Nathan Cullen NDP Skeena—Bulkley Valley, BC

While understanding my colleague's point, this bill is explicitly and nominally to protect the coastal waters of British Columbia. That's the idea. You wouldn't invoke a moratorium on a certain transport of goods.... Well, you could, for other reasons, but my assumption all along has been that the reason we're banning and seeking to have a moratorium on these products moving in this way on the coast is the risk that's posed. This is the Prime Minister's declaration. This is the statement that I take at virtue.

If colleagues will also cast forward, we have some amendments that would lower the threshold of certain sizes of vessels that are also going to be permitted under this. This hangs with the idea of why we're doing this in the first place. Oil spills will continue to happen even with the passage of Bill C-48. I feel pretty confident in saying that, because whatever size of vessel is going to be allowed to go through.... We've seen it just this weekend.
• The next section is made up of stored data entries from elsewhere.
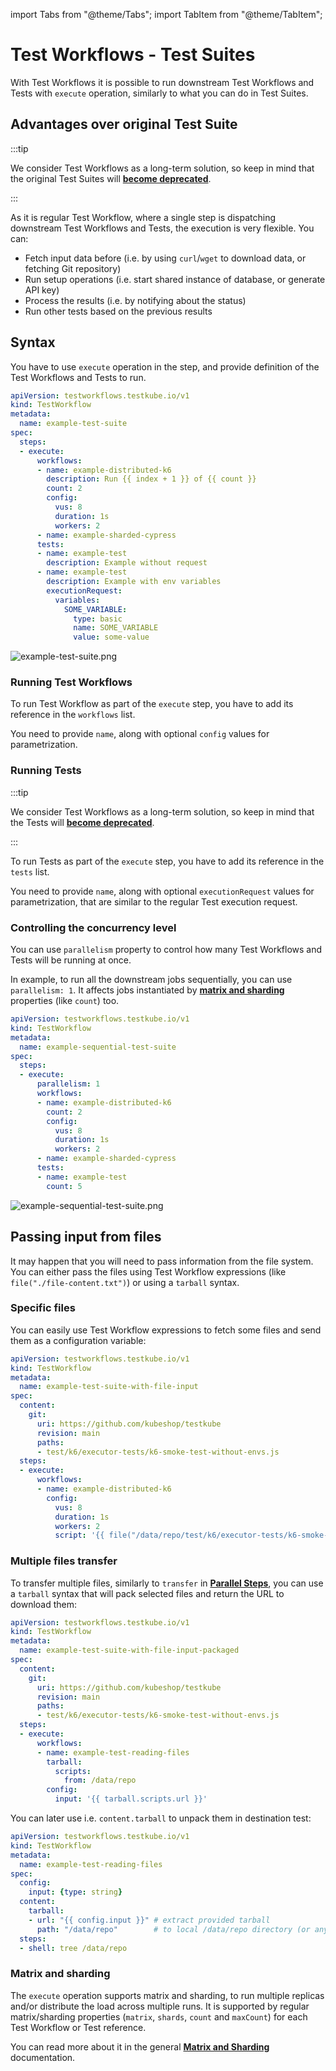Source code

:import Tabs from "@theme/Tabs";
import TabItem from "@theme/TabItem";

# Test Workflows - Test Suites

With Test Workflows it is possible to run downstream Test Workflows and Tests with `execute` operation,
similarly to what you can do in Test Suites.

## Advantages over original Test Suite

:::tip

We consider Test Workflows as a long-term solution, so keep in mind that the original Test Suites will [**become deprecated**](https://testkube.io/blog/the-future-of-testkube-with-test-workflows).

:::

As it is regular Test Workflow, where a single step is dispatching downstream Test Workflows and Tests,
the execution is very flexible. You can:

* Fetch input data before (i.e. by using `curl`/`wget` to download data, or fetching Git repository)
* Run setup operations (i.e. start shared instance of database, or generate API key)
* Process the results (i.e. by notifying about the status)
* Run other tests based on the previous results

## Syntax

You have to use `execute` operation in the step, and provide definition of the Test Workflows and Tests to run.

<Tabs>
<TabItem value="yaml" label="YAML" default>

```yaml
apiVersion: testworkflows.testkube.io/v1
kind: TestWorkflow
metadata:
  name: example-test-suite
spec:
  steps:
  - execute:
      workflows:
      - name: example-distributed-k6
        description: Run {{ index + 1 }} of {{ count }}
        count: 2
        config:
          vus: 8
          duration: 1s
          workers: 2
      - name: example-sharded-cypress
      tests:
      - name: example-test
        description: Example without request
      - name: example-test
        description: Example with env variables
        executionRequest:
          variables:
            SOME_VARIABLE:
              type: basic
              name: SOME_VARIABLE
              value: some-value
```

</TabItem>
<TabItem value="log" label="Log Output">

![example-test-suite.png](../img/example-test-suite.png)

</TabItem>
</Tabs>

### Running Test Workflows

To run Test Workflow as part of the `execute` step, you have to add its reference in the `workflows` list.

You need to provide `name`, along with optional `config` values for parametrization.

### Running Tests

:::tip

We consider Test Workflows as a long-term solution, so keep in mind that the Tests will [**become deprecated**](https://testkube.io/blog/the-future-of-testkube-with-test-workflows).

:::

To run Tests as part of the `execute` step, you have to add its reference in the `tests` list.

You need to provide `name`, along with optional `executionRequest` values for parametrization,
that are similar to the regular Test execution request.

### Controlling the concurrency level

You can use `parallelism` property to control how many Test Workflows and Tests will be running at once.

In example, to run all the downstream jobs sequentially, you can use `parallelism: 1`.
It affects jobs instantiated by [**matrix and sharding**](./test-workflows-matrix-and-sharding.md) properties (like `count`) too.

<Tabs>
<TabItem value="yaml" label="YAML" default>

```yaml
apiVersion: testworkflows.testkube.io/v1
kind: TestWorkflow
metadata:
  name: example-sequential-test-suite
spec:
  steps:
  - execute:
      parallelism: 1
      workflows:
      - name: example-distributed-k6
        count: 2
        config:
          vus: 8
          duration: 1s
          workers: 2
      - name: example-sharded-cypress
      tests:
      - name: example-test
        count: 5
```

</TabItem>
<TabItem value="log" label="Log Output">

![example-sequential-test-suite.png](../img/example-sequential-test-suite.png)

</TabItem>
</Tabs>

## Passing input from files

It may happen that you will need to pass information from the file system. You can either pass the files using Test Workflow expressions (like `file("./file-content.txt")`) or using a `tarball` syntax.

### Specific files

You can easily use Test Workflow expressions to fetch some files and send them as a configuration variable:

```yaml
apiVersion: testworkflows.testkube.io/v1
kind: TestWorkflow
metadata:
  name: example-test-suite-with-file-input
spec:
  content:
    git:
      uri: https://github.com/kubeshop/testkube
      revision: main
      paths:
      - test/k6/executor-tests/k6-smoke-test-without-envs.js
  steps:
  - execute:
      workflows:
      - name: example-distributed-k6
        config:
          vus: 8
          duration: 1s
          workers: 2
          script: '{{ file("/data/repo/test/k6/executor-tests/k6-smoke-test-without-envs.js") }}'
```

### Multiple files transfer

To transfer multiple files, similarly to `transfer` in [**Parallel Steps**](./test-workflows-parallel.md#copying-content-inside),
you can use a `tarball` syntax that will pack selected files and return the URL to download them:

```yaml
apiVersion: testworkflows.testkube.io/v1
kind: TestWorkflow
metadata:
  name: example-test-suite-with-file-input-packaged
spec:
  content:
    git:
      uri: https://github.com/kubeshop/testkube
      revision: main
      paths:
      - test/k6/executor-tests/k6-smoke-test-without-envs.js
  steps:
  - execute:
      workflows:
      - name: example-test-reading-files
        tarball:
          scripts:
            from: /data/repo
        config:
          input: '{{ tarball.scripts.url }}'
```

You can later use i.e. `content.tarball` to unpack them in destination test:

```yaml
apiVersion: testworkflows.testkube.io/v1
kind: TestWorkflow
metadata:
  name: example-test-reading-files
spec:
  config:
    input: {type: string}
  content:
    tarball:
    - url: "{{ config.input }}" # extract provided tarball
      path: "/data/repo"        # to local /data/repo directory (or any other)
  steps:
  - shell: tree /data/repo
```

### Matrix and sharding

The `execute` operation supports matrix and sharding, to run multiple replicas and/or distribute the load across multiple runs.
It is supported by regular matrix/sharding properties (`matrix`, `shards`, `count` and `maxCount`) for each Test Workflow or Test reference.

You can read more about it in the general [**Matrix and Sharding**](./test-workflows-matrix-and-sharding.md) documentation.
We saw it almost a year ago to the day this weekend. Spills will continue.

Even if Bill C-48 had been in place, these tankers—smaller tankers, barges—that move through the area will continue, so again, having spill response, it seems to me, is not harmful to the prospects of this legislation. It can do no harm, so why vote against it? That's essentially my argument.

November 28th, 2017 / 4:25 p.m.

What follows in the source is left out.